→ **PROBLEM TO SOLVE**: In the records below, find the line that contains "Clearly the criteria", then write out that line and each one after it exactly, up to and including the last.

------------------------------------------------------------------------

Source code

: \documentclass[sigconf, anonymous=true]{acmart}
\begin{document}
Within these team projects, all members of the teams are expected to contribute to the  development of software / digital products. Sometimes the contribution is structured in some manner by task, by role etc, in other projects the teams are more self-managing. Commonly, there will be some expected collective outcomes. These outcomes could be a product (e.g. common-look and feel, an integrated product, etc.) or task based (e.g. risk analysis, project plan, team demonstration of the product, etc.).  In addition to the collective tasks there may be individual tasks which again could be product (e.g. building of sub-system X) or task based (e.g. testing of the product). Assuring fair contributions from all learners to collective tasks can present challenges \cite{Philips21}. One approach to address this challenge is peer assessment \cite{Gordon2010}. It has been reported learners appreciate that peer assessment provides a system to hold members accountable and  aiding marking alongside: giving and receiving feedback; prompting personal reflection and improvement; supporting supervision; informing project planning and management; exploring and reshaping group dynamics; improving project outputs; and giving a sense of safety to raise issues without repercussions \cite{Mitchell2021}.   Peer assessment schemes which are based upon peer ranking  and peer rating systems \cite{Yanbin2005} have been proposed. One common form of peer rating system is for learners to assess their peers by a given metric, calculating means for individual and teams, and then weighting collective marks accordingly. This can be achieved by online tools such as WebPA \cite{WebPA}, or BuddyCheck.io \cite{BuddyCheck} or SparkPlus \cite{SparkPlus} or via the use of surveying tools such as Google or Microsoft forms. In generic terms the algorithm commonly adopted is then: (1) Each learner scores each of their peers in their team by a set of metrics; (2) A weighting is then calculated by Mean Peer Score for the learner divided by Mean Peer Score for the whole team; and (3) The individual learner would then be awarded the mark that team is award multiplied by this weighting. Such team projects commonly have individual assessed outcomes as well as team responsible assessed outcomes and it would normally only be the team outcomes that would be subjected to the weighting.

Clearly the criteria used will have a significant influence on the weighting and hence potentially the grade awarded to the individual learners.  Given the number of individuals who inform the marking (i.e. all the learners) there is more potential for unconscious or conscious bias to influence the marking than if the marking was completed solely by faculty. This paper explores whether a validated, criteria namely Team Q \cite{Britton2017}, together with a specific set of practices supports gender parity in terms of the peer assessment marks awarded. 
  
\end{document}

------------------------------------------------------------------------

→ **RESPONSE TO THE EXERCISE**:
Clearly the criteria used will have a significant influence on the weighting and hence potentially the grade awarded to the individual learners.  Given the number of individuals who inform the marking (i.e. all the learners) there is more potential for unconscious or conscious bias to influence the marking than if the marking was completed solely by faculty. This paper explores whether a validated, criteria namely Team Q \cite{Britton2017}, together with a specific set of practices supports gender parity in terms of the peer assessment marks awarded. 
  
\end{document}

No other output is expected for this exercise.